Shoaibi rode about three hours there and back in a car, which cost him $10, and bought qat for $8, but the most difficult part was getting the drugs back into Aden.
"There are many checkpoints looking for qat, but I was lucky that a woman in the same car concealed it," he said.
At military checkpoints, women often are not inspected as closely as men because guards usually do not think they will smuggle qat or other forbidden items.
Shoaibi purchased enough of the drug for two days, and said he will continue going to Lahj for supplies. He does not like to buy qat from smugglers who have started selling it in the city.

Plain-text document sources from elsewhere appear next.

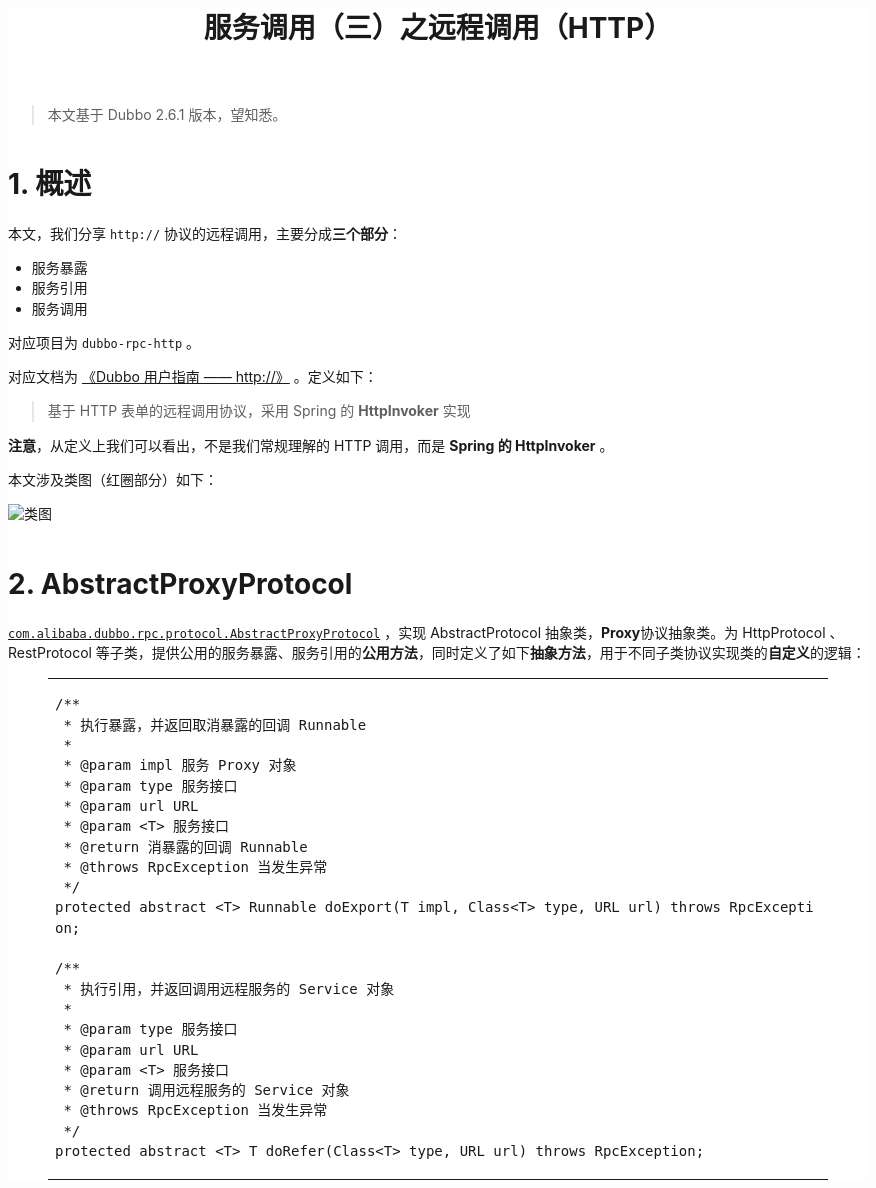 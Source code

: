 <header class="article-header">
<h1 class="article-title">服务调用（三）之远程调用（HTTP）</h1>
</header>
<div class="article-entry">
<blockquote>
<p>本文基于 Dubbo 2.6.1 版本，望知悉。</p>
</blockquote>
<h1 id="1-概述">1. 概述</h1>
<p>本文，我们分享&nbsp;<code>http://</code>&nbsp;协议的远程调用，主要分成<strong>三个部分</strong>：</p>
<ul>
<li>服务暴露</li>
<li>服务引用</li>
<li>服务调用</li>
</ul>
<p>对应项目为&nbsp;<code>dubbo-rpc-http</code>&nbsp;。</p>
<p>对应文档为&nbsp;<a href="http://dubbo.apache.org/zh-cn/docs/user/references/protocol/http.html" target="_blank" rel="external nofollow noopener noreferrer">《Dubbo 用户指南 &mdash;&mdash; http://》</a>&nbsp;。定义如下：</p>
<blockquote>
<p>基于 HTTP 表单的远程调用协议，采用 Spring 的&nbsp;<strong>HttpInvoker</strong>&nbsp;实现</p>
</blockquote>
<p><strong>注意</strong>，从定义上我们可以看出，不是我们常规理解的 HTTP 调用，而是&nbsp;<strong>Spring 的 HttpInvoker</strong>&nbsp;。</p>
<p>本文涉及类图（红圈部分）如下：</p>
<p><img src="http://static2.iocoder.cn/images/Dubbo/2018_10_10/01.png" alt="类图" /></p>
<h1 id="2-AbstractProxyProtocol">2. AbstractProxyProtocol</h1>
<p><a href="https://github.com/YunaiV/dubbo/blob/master/dubbo-rpc/dubbo-rpc-api/src/main/java/com/alibaba/dubbo/rpc/protocol/AbstractProxyProtocol.java" target="_blank" rel="external nofollow noopener noreferrer"><code>com.alibaba.dubbo.rpc.protocol.AbstractProxyProtocol</code></a>&nbsp;，实现 AbstractProtocol 抽象类，<strong>Proxy</strong>协议抽象类。为 HttpProtocol 、RestProtocol 等子类，提供公用的服务暴露、服务引用的<strong>公用方法</strong>，同时定义了如下<strong>抽象方法</strong>，用于不同子类协议实现类的<strong>自定义</strong>的逻辑：</p>
<figure class="highlight java">
<table>
<tbody>
<tr>
<td class="code">
<pre><span class="line"><span class="comment">/**</span></span><br /><span class="line"><span class="comment"> * 执行暴露，并返回取消暴露的回调 Runnable</span></span><br /><span class="line"><span class="comment"> *</span></span><br /><span class="line"><span class="comment"> * <span class="doctag">@param</span> impl 服务 Proxy 对象</span></span><br /><span class="line"><span class="comment"> * <span class="doctag">@param</span> type 服务接口</span></span><br /><span class="line"><span class="comment"> * <span class="doctag">@param</span> url URL</span></span><br /><span class="line"><span class="comment"> * <span class="doctag">@param</span> &lt;T&gt; 服务接口</span></span><br /><span class="line"><span class="comment"> * <span class="doctag">@return</span> 消暴露的回调 Runnable</span></span><br /><span class="line"><span class="comment"> * <span class="doctag">@throws</span> RpcException 当发生异常</span></span><br /><span class="line"><span class="comment"> */</span></span><br /><span class="line"><span class="keyword">protected</span> <span class="keyword">abstract</span> &lt;T&gt; <span class="function">Runnable <span class="title">doExport</span><span class="params">(T impl, Class&lt;T&gt; type, URL url)</span> <span class="keyword">throws</span> RpcException</span>;</span><br /><br /><span class="line"><span class="comment">/**</span></span><br /><span class="line"><span class="comment"> * 执行引用，并返回调用远程服务的 Service 对象</span></span><br /><span class="line"><span class="comment"> *</span></span><br /><span class="line"><span class="comment"> * <span class="doctag">@param</span> type 服务接口</span></span><br /><span class="line"><span class="comment"> * <span class="doctag">@param</span> url URL</span></span><br /><span class="line"><span class="comment"> * <span class="doctag">@param</span> &lt;T&gt; 服务接口</span></span><br /><span class="line"><span class="comment"> * <span class="doctag">@return</span> 调用远程服务的 Service 对象</span></span><br /><span class="line"><span class="comment"> * <span class="doctag">@throws</span> RpcException 当发生异常</span></span><br /><span class="line"><span class="comment"> */</span></span><br /><span class="line"><span class="keyword">protected</span> <span class="keyword">abstract</span> &lt;T&gt; <span class="function">T <span class="title">doRefer</span><span class="params">(Class&lt;T&gt; type, URL url)</span> <span class="keyword">throws</span> RpcException</span>;</span></pre>
</td>
</tr>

There are several varieties of qat, with prices differing according to quality. Shoaibi said: "There are some smugglers in Aden, but they often sell bad qat at high prices." Smugglers have doubled their prices amid the intense demand, he said.
Shoaibi also claimed that some security guards allow smugglers to bring qat into the city, while accepting some of the drugs as fees or bribes.
Many supporters of the ban say it will ultimately help improve the economy of Aden.
Economic analyst Ahmed Saeed Shamakh, however, said the ban had come at a bad time, though there were positives and negatives.
"Qat trees consume 30 percent of the water and they have replaced fruit-bearing trees in several parts of Yemen, so the national government has to fight their spread," Shamakh told MEE. The government should take steps such as imposing high taxes on qat and banning its chewing in public institutions.
He added, however, that qat is a narcotic and it is difficult to leave it at once.
The main problem with Aden's ban, Shamakh said, is that it tries to force people to halt chewing qat immediately, but that is difficult because they will need time to break their habits.